◆ Task description ◆
Report each line of the entries below that has the word "when" in it.

◆ Given information ◆
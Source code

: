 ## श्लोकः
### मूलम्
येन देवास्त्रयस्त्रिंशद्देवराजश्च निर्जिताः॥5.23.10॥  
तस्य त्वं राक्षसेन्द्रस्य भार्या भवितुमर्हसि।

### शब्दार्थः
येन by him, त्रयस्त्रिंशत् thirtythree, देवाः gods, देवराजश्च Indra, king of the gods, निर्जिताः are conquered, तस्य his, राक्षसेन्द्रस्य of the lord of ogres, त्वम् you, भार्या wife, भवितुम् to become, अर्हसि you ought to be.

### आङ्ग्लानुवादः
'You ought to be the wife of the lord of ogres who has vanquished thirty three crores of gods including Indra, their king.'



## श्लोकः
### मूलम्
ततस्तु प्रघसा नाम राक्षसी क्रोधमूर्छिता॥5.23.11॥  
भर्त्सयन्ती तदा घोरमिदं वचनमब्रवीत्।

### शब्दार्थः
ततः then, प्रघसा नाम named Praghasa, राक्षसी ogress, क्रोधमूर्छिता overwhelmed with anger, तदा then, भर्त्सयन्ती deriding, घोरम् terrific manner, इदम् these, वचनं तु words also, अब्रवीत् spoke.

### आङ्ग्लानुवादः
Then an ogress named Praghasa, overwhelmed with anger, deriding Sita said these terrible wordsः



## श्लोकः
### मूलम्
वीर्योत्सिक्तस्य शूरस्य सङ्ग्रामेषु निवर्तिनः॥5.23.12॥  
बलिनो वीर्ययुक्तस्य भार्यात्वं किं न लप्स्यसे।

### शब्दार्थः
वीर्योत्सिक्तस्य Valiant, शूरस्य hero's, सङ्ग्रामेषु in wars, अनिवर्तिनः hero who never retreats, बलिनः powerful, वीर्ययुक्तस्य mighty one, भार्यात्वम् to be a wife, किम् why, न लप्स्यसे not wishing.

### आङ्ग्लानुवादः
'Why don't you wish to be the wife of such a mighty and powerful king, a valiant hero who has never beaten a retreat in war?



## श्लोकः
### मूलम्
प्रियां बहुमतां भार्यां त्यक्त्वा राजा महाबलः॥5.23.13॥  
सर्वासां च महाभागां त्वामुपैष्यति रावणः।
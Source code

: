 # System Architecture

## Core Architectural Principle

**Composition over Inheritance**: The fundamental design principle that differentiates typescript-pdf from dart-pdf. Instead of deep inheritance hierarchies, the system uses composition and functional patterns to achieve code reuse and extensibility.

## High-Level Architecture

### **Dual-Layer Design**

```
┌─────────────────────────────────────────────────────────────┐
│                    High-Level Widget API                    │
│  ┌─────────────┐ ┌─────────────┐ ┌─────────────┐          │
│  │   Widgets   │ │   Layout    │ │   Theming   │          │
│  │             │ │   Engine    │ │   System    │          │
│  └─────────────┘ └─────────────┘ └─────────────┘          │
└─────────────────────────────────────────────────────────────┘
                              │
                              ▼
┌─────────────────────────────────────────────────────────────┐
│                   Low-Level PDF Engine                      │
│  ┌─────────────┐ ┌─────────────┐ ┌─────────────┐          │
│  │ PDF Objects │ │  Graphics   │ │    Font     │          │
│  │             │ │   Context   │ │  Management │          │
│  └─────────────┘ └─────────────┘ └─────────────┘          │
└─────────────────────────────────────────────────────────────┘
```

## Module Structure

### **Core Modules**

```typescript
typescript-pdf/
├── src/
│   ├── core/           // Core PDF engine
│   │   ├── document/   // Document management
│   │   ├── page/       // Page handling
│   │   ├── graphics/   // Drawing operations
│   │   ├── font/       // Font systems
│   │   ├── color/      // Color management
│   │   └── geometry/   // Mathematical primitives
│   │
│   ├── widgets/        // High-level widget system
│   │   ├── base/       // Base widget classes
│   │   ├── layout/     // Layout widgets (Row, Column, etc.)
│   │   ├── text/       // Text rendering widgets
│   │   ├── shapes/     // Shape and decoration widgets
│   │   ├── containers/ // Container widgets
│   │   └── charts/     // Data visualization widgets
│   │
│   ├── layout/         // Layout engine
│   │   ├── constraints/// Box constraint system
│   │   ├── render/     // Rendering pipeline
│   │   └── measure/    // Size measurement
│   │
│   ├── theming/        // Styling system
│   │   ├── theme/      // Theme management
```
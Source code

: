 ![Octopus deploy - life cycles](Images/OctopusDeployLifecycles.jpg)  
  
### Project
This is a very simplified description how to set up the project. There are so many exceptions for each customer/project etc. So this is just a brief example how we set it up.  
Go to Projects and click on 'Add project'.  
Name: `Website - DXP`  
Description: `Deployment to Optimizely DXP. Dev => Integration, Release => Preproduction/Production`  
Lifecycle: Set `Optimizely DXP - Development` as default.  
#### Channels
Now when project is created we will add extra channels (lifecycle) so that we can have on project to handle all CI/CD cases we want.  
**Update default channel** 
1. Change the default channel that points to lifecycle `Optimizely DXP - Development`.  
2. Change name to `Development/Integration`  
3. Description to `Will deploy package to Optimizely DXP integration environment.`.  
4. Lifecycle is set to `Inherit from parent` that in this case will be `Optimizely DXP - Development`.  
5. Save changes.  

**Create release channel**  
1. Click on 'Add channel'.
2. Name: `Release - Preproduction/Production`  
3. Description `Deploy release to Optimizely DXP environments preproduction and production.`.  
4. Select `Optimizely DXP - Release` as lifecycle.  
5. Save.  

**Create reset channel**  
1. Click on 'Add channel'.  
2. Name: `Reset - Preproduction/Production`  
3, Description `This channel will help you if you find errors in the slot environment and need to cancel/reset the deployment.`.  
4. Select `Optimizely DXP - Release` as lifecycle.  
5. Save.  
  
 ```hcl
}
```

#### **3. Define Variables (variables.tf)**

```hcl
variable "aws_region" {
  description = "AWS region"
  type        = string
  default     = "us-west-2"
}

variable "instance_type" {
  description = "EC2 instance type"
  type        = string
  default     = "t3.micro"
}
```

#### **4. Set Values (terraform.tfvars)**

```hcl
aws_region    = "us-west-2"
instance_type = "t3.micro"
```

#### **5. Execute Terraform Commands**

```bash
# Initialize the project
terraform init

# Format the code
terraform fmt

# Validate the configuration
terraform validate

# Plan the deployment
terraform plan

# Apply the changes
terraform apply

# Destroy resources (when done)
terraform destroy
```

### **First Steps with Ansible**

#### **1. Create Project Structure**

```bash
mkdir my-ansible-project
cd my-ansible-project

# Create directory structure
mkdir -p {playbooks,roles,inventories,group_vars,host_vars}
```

◆ Written solution ◆
Now when project is created we will add extra channels (lifecycle) so that we can have on project to handle all CI/CD cases we want.  
# Destroy resources (when done)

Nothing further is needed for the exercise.